### WHAT IS EXPECTED
Among the lines of the entries below, count those containing the word "space" and answer with the number only.

********

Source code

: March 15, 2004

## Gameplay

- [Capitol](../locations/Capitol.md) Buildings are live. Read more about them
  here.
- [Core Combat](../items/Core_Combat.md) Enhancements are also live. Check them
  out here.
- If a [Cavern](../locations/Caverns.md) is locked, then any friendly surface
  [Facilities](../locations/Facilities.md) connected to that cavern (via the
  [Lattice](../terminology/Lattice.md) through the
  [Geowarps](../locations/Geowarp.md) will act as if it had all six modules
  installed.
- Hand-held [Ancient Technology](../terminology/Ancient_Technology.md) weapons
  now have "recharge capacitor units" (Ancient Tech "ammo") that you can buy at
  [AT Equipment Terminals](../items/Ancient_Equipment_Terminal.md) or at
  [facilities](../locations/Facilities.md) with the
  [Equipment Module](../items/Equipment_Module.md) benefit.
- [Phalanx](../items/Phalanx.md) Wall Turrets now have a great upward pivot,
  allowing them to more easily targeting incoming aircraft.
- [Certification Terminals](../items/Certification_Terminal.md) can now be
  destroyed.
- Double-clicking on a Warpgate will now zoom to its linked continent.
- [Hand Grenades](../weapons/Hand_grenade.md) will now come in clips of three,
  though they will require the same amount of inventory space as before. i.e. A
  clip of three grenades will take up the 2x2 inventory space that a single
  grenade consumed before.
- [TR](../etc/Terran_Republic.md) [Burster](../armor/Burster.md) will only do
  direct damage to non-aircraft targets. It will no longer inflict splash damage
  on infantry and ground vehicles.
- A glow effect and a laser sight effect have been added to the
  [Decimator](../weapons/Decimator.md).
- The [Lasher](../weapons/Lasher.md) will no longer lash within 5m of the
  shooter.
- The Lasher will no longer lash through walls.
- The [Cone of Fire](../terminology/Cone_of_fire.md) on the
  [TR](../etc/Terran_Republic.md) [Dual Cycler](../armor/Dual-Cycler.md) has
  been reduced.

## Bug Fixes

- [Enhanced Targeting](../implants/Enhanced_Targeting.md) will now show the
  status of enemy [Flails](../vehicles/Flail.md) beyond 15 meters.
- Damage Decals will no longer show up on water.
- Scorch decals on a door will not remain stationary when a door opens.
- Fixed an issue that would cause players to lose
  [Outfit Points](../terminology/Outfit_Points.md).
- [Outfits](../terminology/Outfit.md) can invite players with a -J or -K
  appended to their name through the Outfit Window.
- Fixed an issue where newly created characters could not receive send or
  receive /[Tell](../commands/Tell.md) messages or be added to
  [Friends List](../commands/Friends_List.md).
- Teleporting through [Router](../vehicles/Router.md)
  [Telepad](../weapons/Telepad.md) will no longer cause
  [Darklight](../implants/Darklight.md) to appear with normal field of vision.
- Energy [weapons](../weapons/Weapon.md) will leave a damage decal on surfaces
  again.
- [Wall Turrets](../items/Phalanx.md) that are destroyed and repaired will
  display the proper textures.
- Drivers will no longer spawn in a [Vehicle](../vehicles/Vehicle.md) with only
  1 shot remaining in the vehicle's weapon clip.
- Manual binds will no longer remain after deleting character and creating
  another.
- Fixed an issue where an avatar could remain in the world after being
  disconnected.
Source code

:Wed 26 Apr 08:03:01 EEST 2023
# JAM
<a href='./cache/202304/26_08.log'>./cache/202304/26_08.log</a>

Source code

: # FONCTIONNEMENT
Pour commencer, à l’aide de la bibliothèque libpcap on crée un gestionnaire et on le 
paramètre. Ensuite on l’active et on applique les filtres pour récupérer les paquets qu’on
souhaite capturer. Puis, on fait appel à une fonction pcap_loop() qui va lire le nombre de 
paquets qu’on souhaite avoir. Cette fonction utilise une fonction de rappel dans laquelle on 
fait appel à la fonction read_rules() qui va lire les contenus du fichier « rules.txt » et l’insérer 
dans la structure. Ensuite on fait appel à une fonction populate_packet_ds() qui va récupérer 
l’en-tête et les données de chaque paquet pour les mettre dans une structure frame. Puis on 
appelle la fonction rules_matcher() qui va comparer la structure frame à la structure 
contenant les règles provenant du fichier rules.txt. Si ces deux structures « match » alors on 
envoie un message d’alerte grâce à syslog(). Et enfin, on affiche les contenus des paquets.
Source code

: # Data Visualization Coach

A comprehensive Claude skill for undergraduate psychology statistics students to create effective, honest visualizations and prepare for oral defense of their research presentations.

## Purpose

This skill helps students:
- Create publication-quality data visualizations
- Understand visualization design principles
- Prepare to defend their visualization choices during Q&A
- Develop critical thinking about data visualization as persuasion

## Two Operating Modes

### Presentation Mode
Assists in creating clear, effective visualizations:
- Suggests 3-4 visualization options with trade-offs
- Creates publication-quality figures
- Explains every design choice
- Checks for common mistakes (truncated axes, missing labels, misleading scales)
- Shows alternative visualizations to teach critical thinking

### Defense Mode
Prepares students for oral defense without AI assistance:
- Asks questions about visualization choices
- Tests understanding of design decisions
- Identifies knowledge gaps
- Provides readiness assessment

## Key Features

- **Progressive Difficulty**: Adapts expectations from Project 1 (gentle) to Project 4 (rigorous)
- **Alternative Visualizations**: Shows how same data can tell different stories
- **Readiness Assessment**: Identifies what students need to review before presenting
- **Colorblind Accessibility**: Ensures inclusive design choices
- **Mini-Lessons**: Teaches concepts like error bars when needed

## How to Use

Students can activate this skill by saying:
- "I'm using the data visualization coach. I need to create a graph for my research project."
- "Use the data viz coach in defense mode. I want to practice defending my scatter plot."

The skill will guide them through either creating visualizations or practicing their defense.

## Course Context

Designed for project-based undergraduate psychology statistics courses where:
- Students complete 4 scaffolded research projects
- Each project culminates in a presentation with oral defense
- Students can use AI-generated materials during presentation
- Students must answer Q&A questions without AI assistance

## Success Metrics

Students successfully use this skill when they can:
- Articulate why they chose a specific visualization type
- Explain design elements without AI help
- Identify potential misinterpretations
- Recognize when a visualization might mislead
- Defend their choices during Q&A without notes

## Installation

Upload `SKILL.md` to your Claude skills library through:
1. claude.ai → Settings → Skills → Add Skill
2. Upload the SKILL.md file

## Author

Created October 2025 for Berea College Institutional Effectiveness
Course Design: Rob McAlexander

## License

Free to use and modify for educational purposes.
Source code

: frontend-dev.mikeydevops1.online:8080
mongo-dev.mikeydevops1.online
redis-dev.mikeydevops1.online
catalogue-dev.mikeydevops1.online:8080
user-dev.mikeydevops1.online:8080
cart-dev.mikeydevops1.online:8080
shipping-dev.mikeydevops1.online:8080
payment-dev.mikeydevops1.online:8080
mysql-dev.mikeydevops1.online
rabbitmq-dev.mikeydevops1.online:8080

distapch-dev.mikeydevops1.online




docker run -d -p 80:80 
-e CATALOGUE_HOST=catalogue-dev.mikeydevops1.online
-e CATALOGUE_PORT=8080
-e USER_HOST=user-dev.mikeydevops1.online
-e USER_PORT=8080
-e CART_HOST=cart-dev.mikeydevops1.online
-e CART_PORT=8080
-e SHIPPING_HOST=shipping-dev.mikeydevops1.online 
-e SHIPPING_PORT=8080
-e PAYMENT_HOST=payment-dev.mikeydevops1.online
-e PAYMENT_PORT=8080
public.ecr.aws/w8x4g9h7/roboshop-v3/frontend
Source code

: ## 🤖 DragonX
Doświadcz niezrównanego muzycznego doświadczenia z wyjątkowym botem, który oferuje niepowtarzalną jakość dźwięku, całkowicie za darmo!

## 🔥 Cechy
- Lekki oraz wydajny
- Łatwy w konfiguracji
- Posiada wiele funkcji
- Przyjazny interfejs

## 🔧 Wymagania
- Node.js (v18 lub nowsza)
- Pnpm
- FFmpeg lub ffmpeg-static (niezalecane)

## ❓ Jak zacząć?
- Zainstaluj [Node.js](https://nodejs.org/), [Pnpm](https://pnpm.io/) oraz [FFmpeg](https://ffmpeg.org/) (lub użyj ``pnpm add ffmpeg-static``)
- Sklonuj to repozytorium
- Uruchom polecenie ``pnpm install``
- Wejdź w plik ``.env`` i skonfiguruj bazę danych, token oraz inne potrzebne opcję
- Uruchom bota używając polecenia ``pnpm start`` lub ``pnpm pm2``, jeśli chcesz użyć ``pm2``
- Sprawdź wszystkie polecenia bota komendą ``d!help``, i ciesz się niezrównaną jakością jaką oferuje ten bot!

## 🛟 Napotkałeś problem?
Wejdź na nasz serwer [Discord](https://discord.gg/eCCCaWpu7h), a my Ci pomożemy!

********

### RESPONSE BOX
2